» **Your instructions**: The answer is every line of the records that holds the word "theory", copied in full.

——————

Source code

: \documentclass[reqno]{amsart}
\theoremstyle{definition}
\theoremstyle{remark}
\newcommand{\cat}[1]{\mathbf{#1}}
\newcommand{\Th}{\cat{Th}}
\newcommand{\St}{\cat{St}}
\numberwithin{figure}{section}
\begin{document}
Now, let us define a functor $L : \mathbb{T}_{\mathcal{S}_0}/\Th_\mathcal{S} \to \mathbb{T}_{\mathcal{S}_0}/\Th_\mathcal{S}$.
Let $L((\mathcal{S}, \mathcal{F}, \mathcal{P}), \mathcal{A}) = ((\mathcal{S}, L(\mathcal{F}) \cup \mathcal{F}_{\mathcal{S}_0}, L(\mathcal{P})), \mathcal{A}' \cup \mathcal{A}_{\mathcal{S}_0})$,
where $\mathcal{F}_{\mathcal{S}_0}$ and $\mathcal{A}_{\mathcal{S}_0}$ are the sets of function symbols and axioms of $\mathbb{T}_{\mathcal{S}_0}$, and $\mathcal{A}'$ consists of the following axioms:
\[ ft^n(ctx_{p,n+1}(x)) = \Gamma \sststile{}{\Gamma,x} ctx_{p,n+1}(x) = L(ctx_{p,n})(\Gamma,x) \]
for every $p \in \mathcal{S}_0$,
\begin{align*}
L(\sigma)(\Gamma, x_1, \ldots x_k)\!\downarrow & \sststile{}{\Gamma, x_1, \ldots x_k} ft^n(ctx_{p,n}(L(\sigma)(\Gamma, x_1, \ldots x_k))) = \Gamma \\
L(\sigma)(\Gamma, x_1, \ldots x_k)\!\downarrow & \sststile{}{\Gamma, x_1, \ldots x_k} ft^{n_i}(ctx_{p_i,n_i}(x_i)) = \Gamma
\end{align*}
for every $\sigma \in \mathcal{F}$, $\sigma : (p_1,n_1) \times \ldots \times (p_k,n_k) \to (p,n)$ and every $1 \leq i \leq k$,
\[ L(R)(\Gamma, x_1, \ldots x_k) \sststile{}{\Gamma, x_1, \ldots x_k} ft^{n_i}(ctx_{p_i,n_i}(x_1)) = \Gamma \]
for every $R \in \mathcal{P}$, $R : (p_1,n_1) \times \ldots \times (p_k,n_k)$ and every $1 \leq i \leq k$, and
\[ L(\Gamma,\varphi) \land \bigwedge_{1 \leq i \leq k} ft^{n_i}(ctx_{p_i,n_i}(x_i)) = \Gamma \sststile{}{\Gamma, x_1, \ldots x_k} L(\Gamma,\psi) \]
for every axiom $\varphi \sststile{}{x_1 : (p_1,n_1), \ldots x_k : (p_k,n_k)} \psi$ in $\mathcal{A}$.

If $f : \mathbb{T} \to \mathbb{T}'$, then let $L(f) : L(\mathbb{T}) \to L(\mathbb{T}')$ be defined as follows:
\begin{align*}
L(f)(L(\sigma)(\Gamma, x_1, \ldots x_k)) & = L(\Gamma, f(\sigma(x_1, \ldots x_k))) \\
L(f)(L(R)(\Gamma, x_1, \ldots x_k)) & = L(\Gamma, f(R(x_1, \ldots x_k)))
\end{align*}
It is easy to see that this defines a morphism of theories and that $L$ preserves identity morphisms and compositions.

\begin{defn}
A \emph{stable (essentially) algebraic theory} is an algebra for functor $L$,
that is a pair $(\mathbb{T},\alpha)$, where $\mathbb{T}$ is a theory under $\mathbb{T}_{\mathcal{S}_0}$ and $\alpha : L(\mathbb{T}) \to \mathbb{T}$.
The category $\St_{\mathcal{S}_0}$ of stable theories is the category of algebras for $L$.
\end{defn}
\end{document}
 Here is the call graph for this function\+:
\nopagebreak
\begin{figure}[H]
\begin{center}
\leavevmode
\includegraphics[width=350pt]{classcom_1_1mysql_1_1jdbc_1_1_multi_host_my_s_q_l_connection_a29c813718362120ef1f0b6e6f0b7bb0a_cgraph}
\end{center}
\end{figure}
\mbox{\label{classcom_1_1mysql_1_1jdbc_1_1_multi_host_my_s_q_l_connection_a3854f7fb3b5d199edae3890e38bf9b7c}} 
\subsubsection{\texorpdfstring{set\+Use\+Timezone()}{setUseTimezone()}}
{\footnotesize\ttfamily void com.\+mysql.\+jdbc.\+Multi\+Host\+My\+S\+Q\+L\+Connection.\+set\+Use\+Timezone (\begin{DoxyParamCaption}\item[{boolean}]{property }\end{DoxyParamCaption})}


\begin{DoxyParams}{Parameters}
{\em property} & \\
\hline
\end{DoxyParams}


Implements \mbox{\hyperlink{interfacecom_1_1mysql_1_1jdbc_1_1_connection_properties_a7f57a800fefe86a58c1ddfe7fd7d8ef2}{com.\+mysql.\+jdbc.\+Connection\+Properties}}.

——————

» **Answer to this exercise**:
A \emph{stable (essentially) algebraic theory} is an algebra for functor $L$,
that is a pair $(\mathbb{T},\alpha)$, where $\mathbb{T}$ is a theory under $\mathbb{T}_{\mathcal{S}_0}$ and $\alpha : L(\mathbb{T}) \to \mathbb{T}$.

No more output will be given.